Once the question was posed to our five voters, the new question became, "What makes one coach better than the other?" Well, there were no set guidelines for any of us to follow. Whether you wanted to rank coaches based on what they've accomplished already, what you think they could accomplish, or by height, it was your call.

Each of our five voters (Dennis Dodd, Ben Kercheval, Chip Patterson, Barton Simmons and I, Tom Fornelli) were free to rank them based on whatever criteria he felt to be most important.

While I can't speak for my fellow voters, I know that when it came to putting together my ballot, I went with a blend of the coach's accomplishments and just who I would want coaching my team if I were an athletic director looking to hire somebody. Also, I tended to keep coaches entering their first year as head coaches at the bottom of my rankings. Meanwhile, coaches like P.J. Fleck and Willie Taggart -- coaches who are new to the Power Five but not new to being in charge -- got a bit more credit. Based on our final results, this seemed to be a theme with all five ballots.

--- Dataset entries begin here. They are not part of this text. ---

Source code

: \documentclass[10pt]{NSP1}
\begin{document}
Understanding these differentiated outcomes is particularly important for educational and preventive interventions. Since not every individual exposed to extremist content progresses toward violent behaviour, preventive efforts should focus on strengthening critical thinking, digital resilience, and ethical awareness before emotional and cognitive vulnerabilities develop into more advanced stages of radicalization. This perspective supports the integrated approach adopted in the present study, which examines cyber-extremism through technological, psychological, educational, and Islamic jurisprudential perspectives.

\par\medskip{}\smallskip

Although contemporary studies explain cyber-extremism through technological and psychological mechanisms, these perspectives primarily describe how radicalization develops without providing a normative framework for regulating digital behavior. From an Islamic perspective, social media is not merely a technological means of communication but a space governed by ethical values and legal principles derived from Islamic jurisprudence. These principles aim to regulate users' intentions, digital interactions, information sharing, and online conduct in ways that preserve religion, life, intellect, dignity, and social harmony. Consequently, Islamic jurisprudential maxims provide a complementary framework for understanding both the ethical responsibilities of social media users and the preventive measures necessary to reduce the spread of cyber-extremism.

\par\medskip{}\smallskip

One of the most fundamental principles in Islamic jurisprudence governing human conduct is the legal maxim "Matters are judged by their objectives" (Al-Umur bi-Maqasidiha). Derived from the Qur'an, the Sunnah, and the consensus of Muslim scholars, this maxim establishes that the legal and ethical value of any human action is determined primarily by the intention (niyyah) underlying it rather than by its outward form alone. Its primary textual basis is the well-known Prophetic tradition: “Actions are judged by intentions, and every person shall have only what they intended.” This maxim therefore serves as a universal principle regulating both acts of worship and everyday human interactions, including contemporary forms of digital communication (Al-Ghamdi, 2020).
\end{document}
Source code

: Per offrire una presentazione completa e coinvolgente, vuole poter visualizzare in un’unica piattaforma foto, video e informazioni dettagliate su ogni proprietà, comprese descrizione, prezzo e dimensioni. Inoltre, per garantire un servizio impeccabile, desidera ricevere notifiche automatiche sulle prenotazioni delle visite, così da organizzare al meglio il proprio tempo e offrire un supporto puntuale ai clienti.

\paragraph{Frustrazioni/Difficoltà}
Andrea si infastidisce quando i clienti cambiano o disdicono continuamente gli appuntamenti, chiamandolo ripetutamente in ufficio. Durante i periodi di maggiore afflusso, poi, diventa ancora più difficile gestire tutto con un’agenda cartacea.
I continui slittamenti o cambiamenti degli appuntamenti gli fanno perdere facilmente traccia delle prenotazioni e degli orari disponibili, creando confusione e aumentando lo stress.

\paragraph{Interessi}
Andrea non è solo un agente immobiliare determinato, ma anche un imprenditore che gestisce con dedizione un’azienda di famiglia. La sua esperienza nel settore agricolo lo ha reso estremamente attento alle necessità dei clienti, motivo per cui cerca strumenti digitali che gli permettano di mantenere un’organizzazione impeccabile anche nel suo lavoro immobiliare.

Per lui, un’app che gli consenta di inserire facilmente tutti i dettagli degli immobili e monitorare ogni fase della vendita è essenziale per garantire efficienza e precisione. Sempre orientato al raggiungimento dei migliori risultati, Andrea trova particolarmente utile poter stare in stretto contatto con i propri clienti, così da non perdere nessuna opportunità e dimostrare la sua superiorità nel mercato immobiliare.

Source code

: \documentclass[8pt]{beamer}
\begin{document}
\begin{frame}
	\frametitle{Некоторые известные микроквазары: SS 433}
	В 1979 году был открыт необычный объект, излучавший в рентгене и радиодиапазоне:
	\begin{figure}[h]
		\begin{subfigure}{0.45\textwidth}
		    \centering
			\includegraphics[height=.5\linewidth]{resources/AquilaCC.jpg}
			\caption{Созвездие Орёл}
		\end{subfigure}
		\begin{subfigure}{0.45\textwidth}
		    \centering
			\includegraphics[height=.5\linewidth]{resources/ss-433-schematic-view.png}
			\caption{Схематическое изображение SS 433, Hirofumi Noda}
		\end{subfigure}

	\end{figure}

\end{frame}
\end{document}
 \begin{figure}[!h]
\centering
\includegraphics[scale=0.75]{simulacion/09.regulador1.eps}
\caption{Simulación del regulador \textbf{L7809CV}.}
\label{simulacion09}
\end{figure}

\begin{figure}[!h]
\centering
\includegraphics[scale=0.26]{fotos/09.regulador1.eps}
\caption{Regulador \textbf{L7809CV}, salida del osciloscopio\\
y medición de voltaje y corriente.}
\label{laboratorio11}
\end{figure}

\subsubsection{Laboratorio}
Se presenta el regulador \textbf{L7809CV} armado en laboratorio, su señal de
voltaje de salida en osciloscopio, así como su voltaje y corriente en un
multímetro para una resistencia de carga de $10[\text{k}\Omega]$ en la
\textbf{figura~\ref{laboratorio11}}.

If you missed the coaches we had ranked from No. 65 to No. 26, you can read about them here.

Graphic illustration by Michael Meredith
Top 25 Power Five coaches
Mike Leach (Last season -- 30): I'll admit I was a bit skeptical about Leach at Washington State after his first three seasons, but he's gone 17-9 the last two years, including a 13-5 record in conference.
Paul Johnson (37): When you're running an option offense in a Power Five conference, there's going to be variance. We saw that with Georgia Tech's 3-9 record in 2015, but the Jackets bounced back to go 9-4 last season. Johnson's reputation in these rankings did as well.
Jim McElwain (27): Here's the thing about McElwain's first two seasons in Gainesville. You don't feel like the Gators have really been firing on all cylinders to this point under Mac, yet they've won two division titles. So what's going to happen if it all comes together?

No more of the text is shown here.